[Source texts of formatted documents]
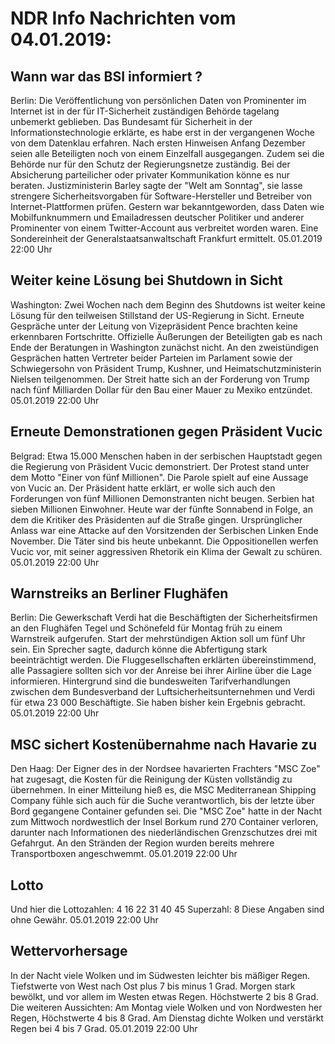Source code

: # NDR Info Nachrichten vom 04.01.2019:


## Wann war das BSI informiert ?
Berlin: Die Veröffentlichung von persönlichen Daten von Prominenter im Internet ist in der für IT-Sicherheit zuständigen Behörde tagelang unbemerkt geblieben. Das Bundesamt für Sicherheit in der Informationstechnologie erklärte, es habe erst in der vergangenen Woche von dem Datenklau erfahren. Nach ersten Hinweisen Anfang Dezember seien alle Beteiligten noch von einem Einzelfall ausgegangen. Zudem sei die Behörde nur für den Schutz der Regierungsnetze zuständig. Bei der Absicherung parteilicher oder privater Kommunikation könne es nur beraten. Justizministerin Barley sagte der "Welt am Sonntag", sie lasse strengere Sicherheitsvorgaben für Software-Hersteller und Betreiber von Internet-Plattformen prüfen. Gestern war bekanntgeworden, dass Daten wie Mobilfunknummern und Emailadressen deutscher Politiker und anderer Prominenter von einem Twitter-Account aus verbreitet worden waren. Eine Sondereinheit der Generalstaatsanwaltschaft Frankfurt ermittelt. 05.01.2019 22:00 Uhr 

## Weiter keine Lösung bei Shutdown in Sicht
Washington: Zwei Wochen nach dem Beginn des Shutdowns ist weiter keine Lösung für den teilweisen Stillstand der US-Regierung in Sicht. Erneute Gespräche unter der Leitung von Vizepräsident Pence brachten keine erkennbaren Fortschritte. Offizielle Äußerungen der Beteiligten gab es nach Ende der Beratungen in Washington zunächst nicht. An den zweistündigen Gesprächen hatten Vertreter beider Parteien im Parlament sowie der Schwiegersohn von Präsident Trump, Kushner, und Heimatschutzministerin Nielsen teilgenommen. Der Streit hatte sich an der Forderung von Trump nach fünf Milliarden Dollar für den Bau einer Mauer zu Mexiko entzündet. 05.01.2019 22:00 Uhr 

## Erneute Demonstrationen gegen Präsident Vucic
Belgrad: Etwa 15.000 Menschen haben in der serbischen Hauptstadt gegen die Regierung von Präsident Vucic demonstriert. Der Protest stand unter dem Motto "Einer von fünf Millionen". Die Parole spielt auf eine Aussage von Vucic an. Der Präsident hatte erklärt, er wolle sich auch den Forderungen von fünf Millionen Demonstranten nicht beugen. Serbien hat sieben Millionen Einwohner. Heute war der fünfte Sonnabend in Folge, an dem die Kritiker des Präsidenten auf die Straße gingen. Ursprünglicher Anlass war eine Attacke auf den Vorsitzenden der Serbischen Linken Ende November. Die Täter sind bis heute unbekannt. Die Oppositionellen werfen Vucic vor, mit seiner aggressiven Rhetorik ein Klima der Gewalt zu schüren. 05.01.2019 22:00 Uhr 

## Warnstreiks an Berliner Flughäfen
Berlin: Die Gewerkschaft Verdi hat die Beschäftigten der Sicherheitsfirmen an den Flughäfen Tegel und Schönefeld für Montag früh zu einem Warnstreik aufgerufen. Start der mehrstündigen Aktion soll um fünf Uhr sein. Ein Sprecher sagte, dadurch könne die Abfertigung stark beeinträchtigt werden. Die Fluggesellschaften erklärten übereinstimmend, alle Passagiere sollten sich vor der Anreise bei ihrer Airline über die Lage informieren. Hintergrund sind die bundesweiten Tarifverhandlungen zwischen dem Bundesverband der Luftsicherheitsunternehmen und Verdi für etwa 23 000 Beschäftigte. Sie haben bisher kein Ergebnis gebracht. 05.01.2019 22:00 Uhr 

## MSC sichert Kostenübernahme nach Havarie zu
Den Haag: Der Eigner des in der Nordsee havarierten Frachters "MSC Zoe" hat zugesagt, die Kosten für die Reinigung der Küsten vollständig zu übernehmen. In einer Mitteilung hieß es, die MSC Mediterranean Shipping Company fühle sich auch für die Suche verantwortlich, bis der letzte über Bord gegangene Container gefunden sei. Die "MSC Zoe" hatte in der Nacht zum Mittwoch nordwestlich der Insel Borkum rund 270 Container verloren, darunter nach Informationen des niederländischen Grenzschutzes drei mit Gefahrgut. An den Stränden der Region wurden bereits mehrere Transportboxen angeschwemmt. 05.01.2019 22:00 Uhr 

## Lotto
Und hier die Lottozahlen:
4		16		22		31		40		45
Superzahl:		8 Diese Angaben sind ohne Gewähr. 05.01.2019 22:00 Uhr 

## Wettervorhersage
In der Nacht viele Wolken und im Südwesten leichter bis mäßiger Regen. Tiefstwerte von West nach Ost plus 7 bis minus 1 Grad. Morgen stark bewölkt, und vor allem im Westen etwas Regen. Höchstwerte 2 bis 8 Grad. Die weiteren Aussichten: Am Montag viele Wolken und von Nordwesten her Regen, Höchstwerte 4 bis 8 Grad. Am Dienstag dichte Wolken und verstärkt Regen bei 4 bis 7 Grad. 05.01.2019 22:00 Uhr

§ WHAT THIS TASK INVOLVES: Take the line above containing "NDR Info Nachrichten", the line containing "## Wann war das BSI informiert ?", and all lines in between, and copy them exactly without anything else.

§ EXPECTED ANSWER:
: # NDR Info Nachrichten vom 04.01.2019:


## Wann war das BSI informiert ?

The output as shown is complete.